- [Task item]: Print out every line of the material exactly. Include no pictures.
════
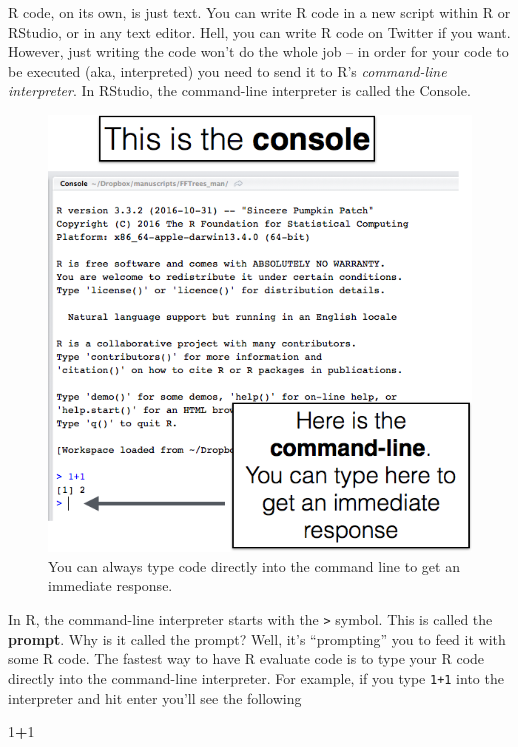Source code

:\documentclass[
]{book}
\newenvironment{Shaded}{\begin{snugshade}}{\end{snugshade}}
\newcommand{\DecValTok}[1]{\textcolor[rgb]{0.00,0.00,0.81}{#1}}
\newcommand{\OperatorTok}[1]{\textcolor[rgb]{0.81,0.36,0.00}{\textbf{#1}}}
\begin{document}
R code, on its own, is just text. You can write R code in a new script within R or RStudio, or in any text editor. Hell, you can write R code on Twitter if you want. However, just writing the code won't do the whole job -- in order for your code to be executed (aka, interpreted) you need to send it to R's \emph{command-line interpreter}. In RStudio, the command-line interpreter is called the Console.

\begin{figure}

{\centering \includegraphics[width=0.75\linewidth]{images/commandline} 

}

\caption{You can always type code directly into the command line to get an immediate response.}\label{fig:unnamed-chunk-3}
\end{figure}

In R, the command-line interpreter starts with the \texttt{\textgreater{}} symbol. This is called the \textbf{prompt}. Why is it called the prompt? Well, it's ``prompting'' you to feed it with some R code. The fastest way to have R evaluate code is to type your R code directly into the command-line interpreter. For example, if you type \texttt{1+1} into the interpreter and hit enter you'll see the following

\begin{Shaded}
\begin{Highlighting}[]
\DecValTok{1}\OperatorTok{+}\DecValTok{1}
\end{Highlighting}
\end{Shaded}
\end{document}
════
- [Response to this exercise]:
Source code

:\documentclass[
]{book}
\newenvironment{Shaded}{\begin{snugshade}}{\end{snugshade}}
\newcommand{\DecValTok}[1]{\textcolor[rgb]{0.00,0.00,0.81}{#1}}
\newcommand{\OperatorTok}[1]{\textcolor[rgb]{0.81,0.36,0.00}{\textbf{#1}}}
\begin{document}
R code, on its own, is just text. You can write R code in a new script within R or RStudio, or in any text editor. Hell, you can write R code on Twitter if you want. However, just writing the code won't do the whole job -- in order for your code to be executed (aka, interpreted) you need to send it to R's \emph{command-line interpreter}. In RStudio, the command-line interpreter is called the Console.

\begin{figure}

{\centering \includegraphics[width=0.75\linewidth]{images/commandline} 

}

\caption{You can always type code directly into the command line to get an immediate response.}\label{fig:unnamed-chunk-3}
\end{figure}

In R, the command-line interpreter starts with the \texttt{\textgreater{}} symbol. This is called the \textbf{prompt}. Why is it called the prompt? Well, it's ``prompting'' you to feed it with some R code. The fastest way to have R evaluate code is to type your R code directly into the command-line interpreter. For example, if you type \texttt{1+1} into the interpreter and hit enter you'll see the following

\begin{Shaded}
\begin{Highlighting}[]
\DecValTok{1}\OperatorTok{+}\DecValTok{1}
\end{Highlighting}
\end{Shaded}
\end{document}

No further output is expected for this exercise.